Il percorso e le insidie del Montoppio
L’assetto odierno è studiato per esaltare gli attaccanti puri, quelli che, come Egan Bernal o Thymen Arensman, sanno che il distacco di appena quattro secondi che li separa dal leader della Red Bull – BORA – hansgrohe è un abisso colmabile con una volata di gambe al momento giusto. Dopo i primi 40 chilometri di falsopiano, che consentiranno un relativo riordino delle idee, il gruppo si troverà di fronte l’Alto di Caldaro: 4,4 chilometri al 6,6% di pendenza media, una rampa che serve più come termometro per saggiare le reazioni dei favoriti che come un vero rompighiaccio. La vera roulette, però, si gioca nel finale, quando la strada inizierà a mordere verso San Genesio. Entreranno in scena due giri di un circuito di 19 chilometri il cui cuore pulsante è il GPM di Montoppio, una salita che con i suoi 9,2 chilometri al 6,2% e punte impegnative rappresenta il patibolo ideale per chi ha le gambe gonfie di fatica dopo le frazioni precedenti.

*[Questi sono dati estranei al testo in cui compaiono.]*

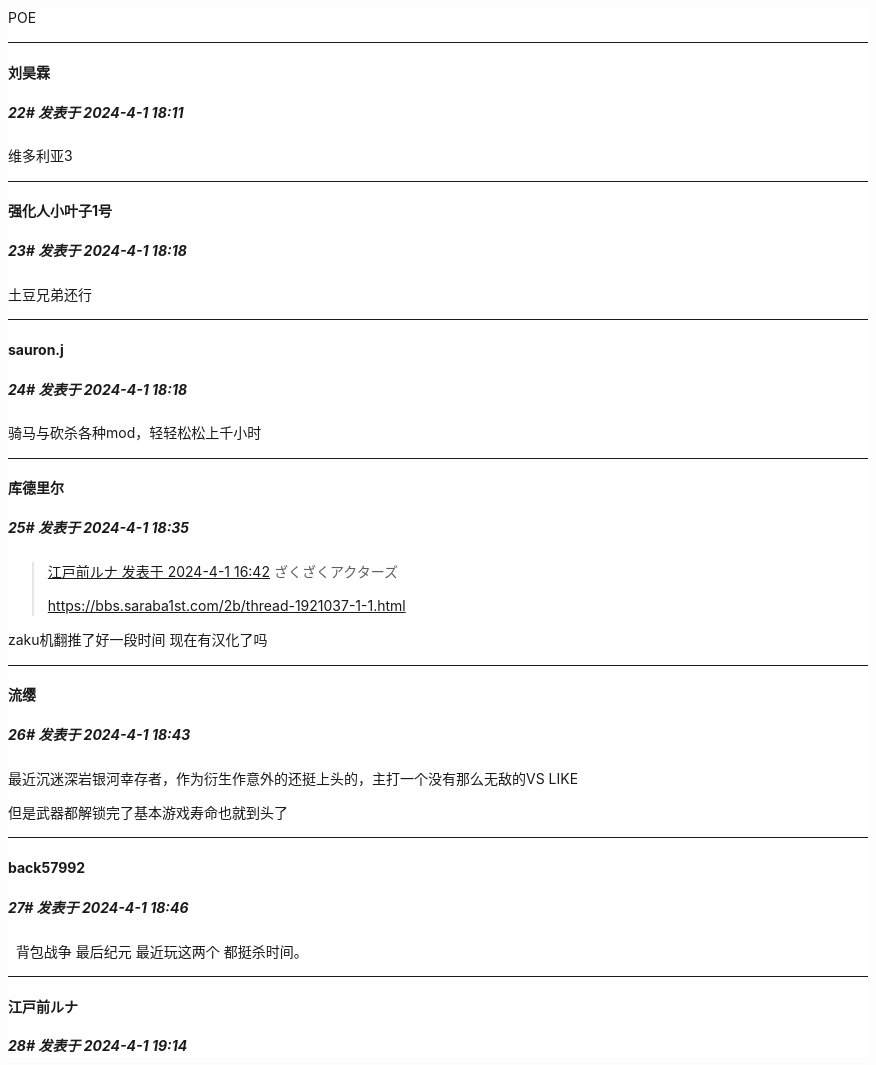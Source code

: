 POE 

*****

####  刘昊霖  
##### 22#       发表于 2024-4-1 18:11

维多利亚3

*****

####  强化人小叶子1号  
##### 23#       发表于 2024-4-1 18:18

土豆兄弟还行

*****

####  sauron.j  
##### 24#       发表于 2024-4-1 18:18

骑马与砍杀各种mod，轻轻松松上千小时

*****

####  库德里尔  
##### 25#       发表于 2024-4-1 18:35

<blockquote><a href="httphttps://bbs.saraba1st.com/2b/forum.php?mod=redirect&amp;goto=findpost&amp;pid=64449076&amp;ptid=2178084" target="_blank">江戸前ルナ 发表于 2024-4-1 16:42</a>
ざくざくアクターズ

https://bbs.saraba1st.com/2b/thread-1921037-1-1.html</blockquote>
zaku机翻推了好一段时间
现在有汉化了吗

*****

####  流缨  
##### 26#       发表于 2024-4-1 18:43

最近沉迷深岩银河幸存者，作为衍生作意外的还挺上头的，主打一个没有那么无敌的VS LIKE

但是武器都解锁完了基本游戏寿命也就到头了

*****

####  back57992  
##### 27#       发表于 2024-4-1 18:46

  背包战争 最后纪元 最近玩这两个 都挺杀时间。

*****

####  江戸前ルナ  
##### 28#       发表于 2024-4-1 19:14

Le implicazioni per la classifica generale
Non si tratta soltanto di un arrivo, ma di un vero e proprio rompicapo tattico. Il primo passaggio sul traguardo di Bolzano, infatti, avviene a circa 50 chilometri dalla conclusione reale: un modo, questo, per ingannare l’occhio e costringere i direttori sportivi a fare i conti con una gestione dell’energia complessa. Se la frazione regina di ieri, vinta dall’ex pattinatore Lennart Jasch, ha premiato la fuga lontana, la tappa di oggi premia invece l’intelligenza posizionale. Per Pellizzari, che guida con un margine minimo su Arensman e l’ex vincitore del Giro Bernal, la posta in palio è altissima: non deve solo seguire le ruote degli inseguitori, ma impedire che i suoi stessi compagni di squadra – come Aleksandr Vlasov, attardato di soli sei secondi – creino situazioni di stallo.
Bolzano si prepara all’evento e agli addii
Nel capoluogo altoatesino l’attesa è palpabile, un po’ per la cronaca sportiva e un po’ per la logistica di un evento che richiede lo stop di una città intera. La viabilità subirà modifiche sostanziali nell’area del quartiere Gries, dove l’arrivo è previsto intorno all’ora di pranzo, e numerosi istituti scolastici hanno già annunciato chiusure anticipate per permettere il regolare svolgimento della competizione. Al di là della bagarre per la vittoria finale, sarà anche l’ultimo atto di una corsa che ha stretto un patto emotivo con il territorio: il ricordo di Sara Piffer, la giovane ciclista scomparsa sulla strada, continuerà a vivere idealmente sulle strade che l’hanno vista crescere, trasformando una volata intermedia in un momento di raccoglimento collettivo. Per i corridori, però, una volta superato il Gries, finiti i tornanti del Montoppio, resterà solo l’asfalto. E la necessità di bruciare quei quattro secondi che, in una corsa breve come questa, pesano come macigni.